The third trend is what economists describe as “invisible unemployment.” While layoffs dominate headlines, hiring freezes are quietly tightening the job market. Surveys indicate that around 66 per cent of CEOs do not plan to increase headcount in 2026, leaving displaced workers and new graduates facing fewer opportunities.
The ripple effects are already being felt in the broader economy. In India, investors are reassessing the outlook for technology-driven cities such as Bengaluru and Hyderabad, where real estate stocks tied to the tech sector have reportedly fallen by as much as 20 per cent amid concerns that slower hiring could weaken demand for premium housing and office space.

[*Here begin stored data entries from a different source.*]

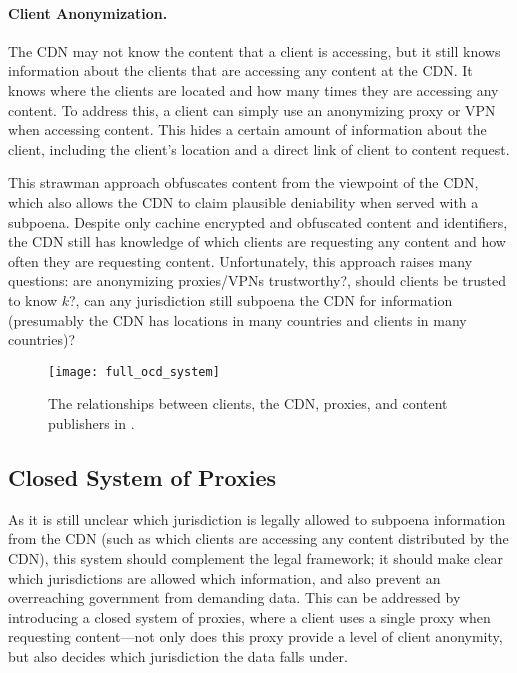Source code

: \paragraph{Client Anonymization.}  The CDN may not know the content that a client is accessing, but it 
still knows information about the clients that are accessing any content at the CDN.  It knows 
where the clients are located and how many times they are accessing any content.  To address this, 
a client can simply use an anonymizing proxy or VPN when accessing content.  This hides a certain 
amount of information about the client, including the client's location and a direct link of 
client to content request.

This strawman approach obfuscates content from the viewpoint of the CDN, which also allows the CDN 
to claim plausible deniability when served with a subpoena.  Despite only cachine encrypted and obfuscated 
content and identifiers, the CDN still has knowledge of which clients are requesting any content and how often 
they are requesting content.  Unfortunately, this approach raises 
many questions: are anonymizing proxies/VPNs trustworthy?, should clients be trusted to know $k$?, 
can any jurisdiction still subpoena the CDN for information (presumably the CDN has locations in many 
countries and clients in many countries)?

\begin{figure*}[t!]
\centering
\texttt{[image: full\_ocd\_system]}
\caption{The relationships between clients, the CDN, proxies, and content publishers in 
\system{}.}
\label{fig:ocd_overview}
\end{figure*}


\subsection{Closed System of Proxies}
\label{sec:proxies}
As it is still unclear which jurisdiction is legally allowed to subpoena information from the CDN (such as which 
clients are accessing any content distributed by the CDN), this 
system should complement the legal framework; it should make clear which jurisdictions are allowed 
which information, and also prevent an overreaching government from demanding data.  This 
can be addressed by introducing a closed system of proxies, where a client uses a single proxy when requesting 
content---not only does this proxy provide a level of client anonymity, but also decides which jurisdiction 
the data falls under.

In the United States, the unemployment rate remains around 4.3 per cent, but economists caution that the full impact of layoffs may not yet be visible because severance packages keep employees on payroll for months after job cuts are announced.
Taken together, these developments suggest that the wave of layoffs seen over the past two years may not be a temporary correction but part of a deeper transformation in the global workforce. As corporations prioritise AI investment, operational efficiency and leaner organisational structures, the question facing employees and policymakers alike is becoming increasingly urgent: is 2026 truly shaping up to be another year defined by layoffs?